4. Lack of Edge Connectivity: Edges appeared only as dotted lines, making it difficult to draw rectangles stably.

Improvement Process

1st Improvement: Removal of Histogram Equalization and Parameter Adjustment

1. Removal of Histogram Equalization: Removed histogram equalization to use the original grayscale image directly.
2. Reduction of Gaussian Blur Strength: Reduced the Gaussian blur kernel size from 21x21 to 5x5 to prevent edges from blurring.
3. Adjustment of Canny Edge Detection Thresholds: Increased the low threshold from 50 to 100 and the high threshold from 150 to 200 to improve the accuracy of edge detection.

These changes improved Canny edge detection so that it works properly even when a white ID card is placed on a black background.

2nd Improvement: Application of Morphological Operations and Parameter Adjustment

1. Application of Morphological Operations: Applied morphological operations (cv.MORPH_CLOSE) to improve edge connectivity.
2. Increase in Morphological Operation Kernel Size: Increased the kernel size from 3x3 to 5x5 to further improve edge connectivity.
3. Readjustment of Canny Edge Detection Thresholds: Adjusted the low threshold from 100 to 80 and the high threshold from 200 to 160 to increase the sensitivity of edge detection.

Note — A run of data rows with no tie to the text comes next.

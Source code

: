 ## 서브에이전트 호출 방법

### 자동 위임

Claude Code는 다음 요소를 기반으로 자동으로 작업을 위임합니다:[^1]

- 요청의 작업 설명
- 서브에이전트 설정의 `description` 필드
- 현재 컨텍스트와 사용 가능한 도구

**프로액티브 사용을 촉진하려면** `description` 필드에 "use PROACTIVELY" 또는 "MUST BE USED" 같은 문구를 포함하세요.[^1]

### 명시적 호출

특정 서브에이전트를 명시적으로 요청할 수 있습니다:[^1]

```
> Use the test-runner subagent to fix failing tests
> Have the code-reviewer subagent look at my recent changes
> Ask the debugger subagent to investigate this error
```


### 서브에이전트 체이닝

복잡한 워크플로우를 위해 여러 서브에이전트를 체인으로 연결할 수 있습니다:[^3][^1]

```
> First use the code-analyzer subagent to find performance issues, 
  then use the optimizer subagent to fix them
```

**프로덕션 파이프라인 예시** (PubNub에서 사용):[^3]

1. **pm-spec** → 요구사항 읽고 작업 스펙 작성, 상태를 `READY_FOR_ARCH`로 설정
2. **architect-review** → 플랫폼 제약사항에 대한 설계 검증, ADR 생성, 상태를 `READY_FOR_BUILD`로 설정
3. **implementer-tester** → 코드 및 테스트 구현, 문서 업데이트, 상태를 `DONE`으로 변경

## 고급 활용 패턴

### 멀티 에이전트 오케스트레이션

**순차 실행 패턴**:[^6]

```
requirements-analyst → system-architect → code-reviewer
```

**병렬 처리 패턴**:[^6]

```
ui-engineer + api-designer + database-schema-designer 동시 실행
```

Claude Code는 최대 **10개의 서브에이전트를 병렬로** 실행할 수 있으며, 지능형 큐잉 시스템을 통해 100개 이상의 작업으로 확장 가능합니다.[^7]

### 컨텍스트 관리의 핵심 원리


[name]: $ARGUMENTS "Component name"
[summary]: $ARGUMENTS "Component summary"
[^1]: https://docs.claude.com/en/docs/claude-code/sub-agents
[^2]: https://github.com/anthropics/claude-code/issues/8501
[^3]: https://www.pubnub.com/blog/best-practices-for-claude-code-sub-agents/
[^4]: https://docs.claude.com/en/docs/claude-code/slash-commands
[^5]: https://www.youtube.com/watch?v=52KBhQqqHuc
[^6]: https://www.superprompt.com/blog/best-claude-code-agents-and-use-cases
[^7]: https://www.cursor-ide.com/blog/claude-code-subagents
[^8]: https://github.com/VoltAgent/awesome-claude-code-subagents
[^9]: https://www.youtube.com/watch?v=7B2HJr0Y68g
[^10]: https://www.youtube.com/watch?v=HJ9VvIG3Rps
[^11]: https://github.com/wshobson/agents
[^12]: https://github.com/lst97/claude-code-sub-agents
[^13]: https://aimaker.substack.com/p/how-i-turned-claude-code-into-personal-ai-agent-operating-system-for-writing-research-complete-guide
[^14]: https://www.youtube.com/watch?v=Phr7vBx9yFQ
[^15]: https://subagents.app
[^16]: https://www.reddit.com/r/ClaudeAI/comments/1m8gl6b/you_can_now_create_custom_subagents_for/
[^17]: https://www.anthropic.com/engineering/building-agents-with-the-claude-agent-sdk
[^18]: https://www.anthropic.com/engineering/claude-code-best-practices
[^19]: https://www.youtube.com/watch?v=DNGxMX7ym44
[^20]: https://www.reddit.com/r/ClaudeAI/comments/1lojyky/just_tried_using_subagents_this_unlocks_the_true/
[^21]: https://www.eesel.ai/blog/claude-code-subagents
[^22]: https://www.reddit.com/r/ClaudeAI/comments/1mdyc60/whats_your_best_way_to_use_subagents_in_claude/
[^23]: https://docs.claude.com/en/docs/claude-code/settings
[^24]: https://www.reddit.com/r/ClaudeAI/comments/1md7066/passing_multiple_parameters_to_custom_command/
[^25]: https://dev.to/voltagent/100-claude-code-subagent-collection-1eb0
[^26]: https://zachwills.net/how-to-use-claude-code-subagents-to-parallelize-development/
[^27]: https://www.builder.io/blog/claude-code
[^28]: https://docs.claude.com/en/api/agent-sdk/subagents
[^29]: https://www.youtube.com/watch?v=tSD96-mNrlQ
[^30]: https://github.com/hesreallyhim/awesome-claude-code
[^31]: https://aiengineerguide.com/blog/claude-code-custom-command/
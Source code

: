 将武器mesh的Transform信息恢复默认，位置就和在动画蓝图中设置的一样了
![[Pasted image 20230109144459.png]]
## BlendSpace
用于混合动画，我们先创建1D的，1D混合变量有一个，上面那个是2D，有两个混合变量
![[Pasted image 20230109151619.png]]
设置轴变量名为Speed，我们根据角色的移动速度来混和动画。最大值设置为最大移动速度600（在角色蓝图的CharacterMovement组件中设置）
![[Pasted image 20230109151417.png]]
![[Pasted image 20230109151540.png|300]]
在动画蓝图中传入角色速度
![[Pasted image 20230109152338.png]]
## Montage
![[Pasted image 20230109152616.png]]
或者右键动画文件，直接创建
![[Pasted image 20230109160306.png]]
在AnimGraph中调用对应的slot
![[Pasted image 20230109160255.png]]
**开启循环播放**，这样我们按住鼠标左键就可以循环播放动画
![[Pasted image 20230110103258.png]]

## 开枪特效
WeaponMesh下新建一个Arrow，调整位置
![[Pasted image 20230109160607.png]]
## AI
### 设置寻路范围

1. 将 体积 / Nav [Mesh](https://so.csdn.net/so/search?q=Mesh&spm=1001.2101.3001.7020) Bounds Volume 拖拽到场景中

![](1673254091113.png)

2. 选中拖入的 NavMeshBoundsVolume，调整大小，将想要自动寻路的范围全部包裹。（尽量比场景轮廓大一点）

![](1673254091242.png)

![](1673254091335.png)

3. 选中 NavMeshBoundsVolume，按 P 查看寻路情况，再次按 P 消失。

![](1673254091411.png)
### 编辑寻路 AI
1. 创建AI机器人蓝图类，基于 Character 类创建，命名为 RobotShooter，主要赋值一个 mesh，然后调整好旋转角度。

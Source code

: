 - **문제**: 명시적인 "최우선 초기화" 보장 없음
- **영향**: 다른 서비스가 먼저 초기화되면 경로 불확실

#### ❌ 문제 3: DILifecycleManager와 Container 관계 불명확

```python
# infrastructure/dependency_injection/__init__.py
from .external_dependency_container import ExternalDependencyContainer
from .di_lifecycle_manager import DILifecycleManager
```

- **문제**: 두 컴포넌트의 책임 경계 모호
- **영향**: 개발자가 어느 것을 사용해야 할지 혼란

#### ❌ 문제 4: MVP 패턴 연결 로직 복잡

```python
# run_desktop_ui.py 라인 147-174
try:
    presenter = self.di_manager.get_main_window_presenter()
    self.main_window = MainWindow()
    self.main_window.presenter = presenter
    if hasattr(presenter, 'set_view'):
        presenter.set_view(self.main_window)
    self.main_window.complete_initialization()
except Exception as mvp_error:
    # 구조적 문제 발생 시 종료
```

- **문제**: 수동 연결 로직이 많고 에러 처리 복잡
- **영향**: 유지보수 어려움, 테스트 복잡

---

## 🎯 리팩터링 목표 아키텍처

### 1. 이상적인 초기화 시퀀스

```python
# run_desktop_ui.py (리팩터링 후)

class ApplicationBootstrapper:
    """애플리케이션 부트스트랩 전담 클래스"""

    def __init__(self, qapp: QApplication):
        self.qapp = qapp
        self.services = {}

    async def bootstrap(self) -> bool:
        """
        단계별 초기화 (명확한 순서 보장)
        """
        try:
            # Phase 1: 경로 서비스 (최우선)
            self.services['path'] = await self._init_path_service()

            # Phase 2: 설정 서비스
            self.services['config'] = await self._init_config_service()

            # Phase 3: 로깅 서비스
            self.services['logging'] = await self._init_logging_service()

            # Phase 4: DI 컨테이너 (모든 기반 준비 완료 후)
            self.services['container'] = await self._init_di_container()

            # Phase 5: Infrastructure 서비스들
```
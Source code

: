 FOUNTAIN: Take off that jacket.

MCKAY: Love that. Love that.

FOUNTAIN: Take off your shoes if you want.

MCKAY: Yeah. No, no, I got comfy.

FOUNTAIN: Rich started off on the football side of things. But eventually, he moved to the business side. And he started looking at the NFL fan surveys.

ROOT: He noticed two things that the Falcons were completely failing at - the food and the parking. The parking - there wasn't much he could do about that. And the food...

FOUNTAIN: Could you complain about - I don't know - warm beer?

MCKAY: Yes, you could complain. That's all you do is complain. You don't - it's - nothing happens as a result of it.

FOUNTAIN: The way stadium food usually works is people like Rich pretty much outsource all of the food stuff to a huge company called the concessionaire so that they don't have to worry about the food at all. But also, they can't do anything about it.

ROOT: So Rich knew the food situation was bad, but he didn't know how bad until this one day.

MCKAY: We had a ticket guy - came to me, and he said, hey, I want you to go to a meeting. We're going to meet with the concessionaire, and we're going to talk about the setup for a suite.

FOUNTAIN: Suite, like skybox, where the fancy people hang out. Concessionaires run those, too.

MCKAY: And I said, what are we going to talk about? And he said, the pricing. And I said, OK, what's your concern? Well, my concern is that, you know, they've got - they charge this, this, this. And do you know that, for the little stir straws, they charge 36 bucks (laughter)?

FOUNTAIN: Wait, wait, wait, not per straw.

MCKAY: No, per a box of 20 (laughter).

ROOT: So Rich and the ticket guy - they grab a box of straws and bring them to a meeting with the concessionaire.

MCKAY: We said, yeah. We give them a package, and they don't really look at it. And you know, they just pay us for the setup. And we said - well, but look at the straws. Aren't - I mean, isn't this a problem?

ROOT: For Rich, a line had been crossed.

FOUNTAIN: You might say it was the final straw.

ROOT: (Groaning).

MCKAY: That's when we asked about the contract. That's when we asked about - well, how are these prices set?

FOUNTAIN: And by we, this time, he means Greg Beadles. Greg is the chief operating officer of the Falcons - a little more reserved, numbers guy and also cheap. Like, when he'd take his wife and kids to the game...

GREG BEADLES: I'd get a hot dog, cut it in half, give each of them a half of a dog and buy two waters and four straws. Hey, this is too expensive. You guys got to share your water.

These changes made the edges connect better, allowing rectangles to be drawn more stably.

Final Results

Through these improvements, the CannyEdgeCanvas.tsx component achieved the following performance enhancements:

• Stable edge detection even when a white ID card is placed on a black background
• Improved edge connectivity for drawing rectangles more stably
• Consistent performance maintained under various lighting conditions

The CannyEdgeCanvas.tsx component can now stably perform the functions required for ID card recognition.